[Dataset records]
━━━━━━━━

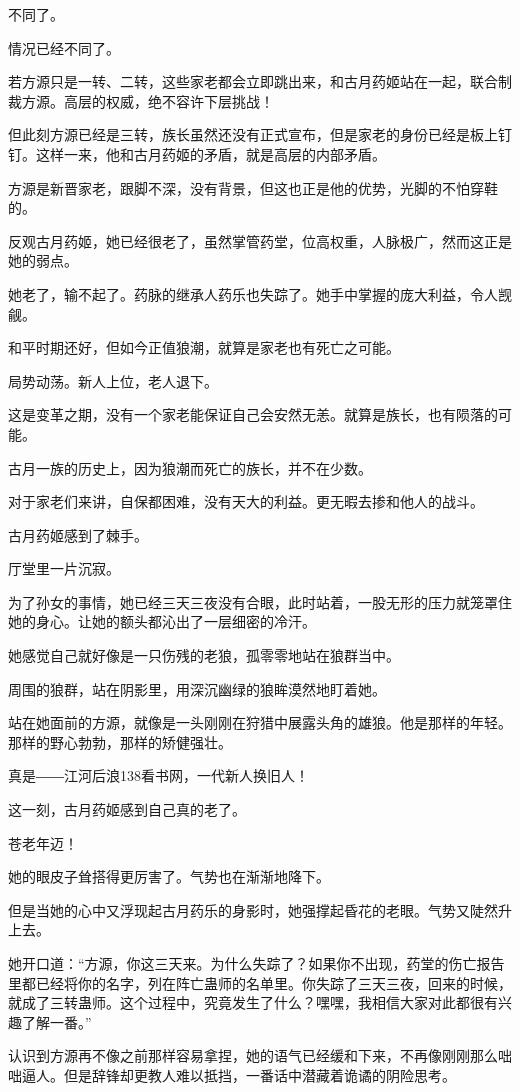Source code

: \begin{this_body}
不同了。

情况已经不同了。

若方源只是一转、二转，这些家老都会立即跳出来，和古月药姬站在一起，联合制裁方源。高层的权威，绝不容许下层挑战！

但此刻方源已经是三转，族长虽然还没有正式宣布，但是家老的身份已经是板上钉钉。这样一来，他和古月药姬的矛盾，就是高层的内部矛盾。

方源是新晋家老，跟脚不深，没有背景，但这也正是他的优势，光脚的不怕穿鞋的。

反观古月药姬，她已经很老了，虽然掌管药堂，位高权重，人脉极广，然而这正是她的弱点。

她老了，输不起了。药脉的继承人药乐也失踪了。她手中掌握的庞大利益，令人觊觎。

和平时期还好，但如今正值狼潮，就算是家老也有死亡之可能。

局势动荡。新人上位，老人退下。

这是变革之期，没有一个家老能保证自己会安然无恙。就算是族长，也有陨落的可能。

古月一族的历史上，因为狼潮而死亡的族长，并不在少数。

对于家老们来讲，自保都困难，没有天大的利益。更无暇去掺和他人的战斗。

古月药姬感到了棘手。

厅堂里一片沉寂。

为了孙女的事情，她已经三天三夜没有合眼，此时站着，一股无形的压力就笼罩住她的身心。让她的额头都沁出了一层细密的冷汗。

她感觉自己就好像是一只伤残的老狼，孤零零地站在狼群当中。

周围的狼群，站在阴影里，用深沉幽绿的狼眸漠然地盯着她。

站在她面前的方源，就像是一头刚刚在狩猎中展露头角的雄狼。他是那样的年轻。那样的野心勃勃，那样的矫健强壮。

真是――江河后浪138看书网，一代新人换旧人！

这一刻，古月药姬感到自己真的老了。

苍老年迈！

她的眼皮子耸搭得更厉害了。气势也在渐渐地降下。

但是当她的心中又浮现起古月药乐的身影时，她强撑起昏花的老眼。气势又陡然升上去。

她开口道：“方源，你这三天来。为什么失踪了？如果你不出现，药堂的伤亡报告里都已经将你的名字，列在阵亡蛊师的名单里。你失踪了三天三夜，回来的时候，就成了三转蛊师。这个过程中，究竟发生了什么？嘿嘿，我相信大家对此都很有兴趣了解一番。”

认识到方源再不像之前那样容易拿捏，她的语气已经缓和下来，不再像刚刚那么咄咄逼人。但是辞锋却更教人难以抵挡，一番话中潜藏着诡谲的阴险思考。


\end{this_body}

━━━━━━━━

[How to complete this task] Your answer must consist only of the lines from the one containing "周围的狼群，站在阴影里，用深沉幽绿的狼眸漠然地盯着她。" through the last line of the data above, both included, exactly as written.

[Task solution]
周围的狼群，站在阴影里，用深沉幽绿的狼眸漠然地盯着她。

站在她面前的方源，就像是一头刚刚在狩猎中展露头角的雄狼。他是那样的年轻。那样的野心勃勃，那样的矫健强壮。

真是――江河后浪138看书网，一代新人换旧人！

这一刻，古月药姬感到自己真的老了。

苍老年迈！

她的眼皮子耸搭得更厉害了。气势也在渐渐地降下。

但是当她的心中又浮现起古月药乐的身影时，她强撑起昏花的老眼。气势又陡然升上去。

她开口道：“方源，你这三天来。为什么失踪了？如果你不出现，药堂的伤亡报告里都已经将你的名字，列在阵亡蛊师的名单里。你失踪了三天三夜，回来的时候，就成了三转蛊师。这个过程中，究竟发生了什么？嘿嘿，我相信大家对此都很有兴趣了解一番。”

认识到方源再不像之前那样容易拿捏，她的语气已经缓和下来，不再像刚刚那么咄咄逼人。但是辞锋却更教人难以抵挡，一番话中潜藏着诡谲的阴险思考。


\end{this_body}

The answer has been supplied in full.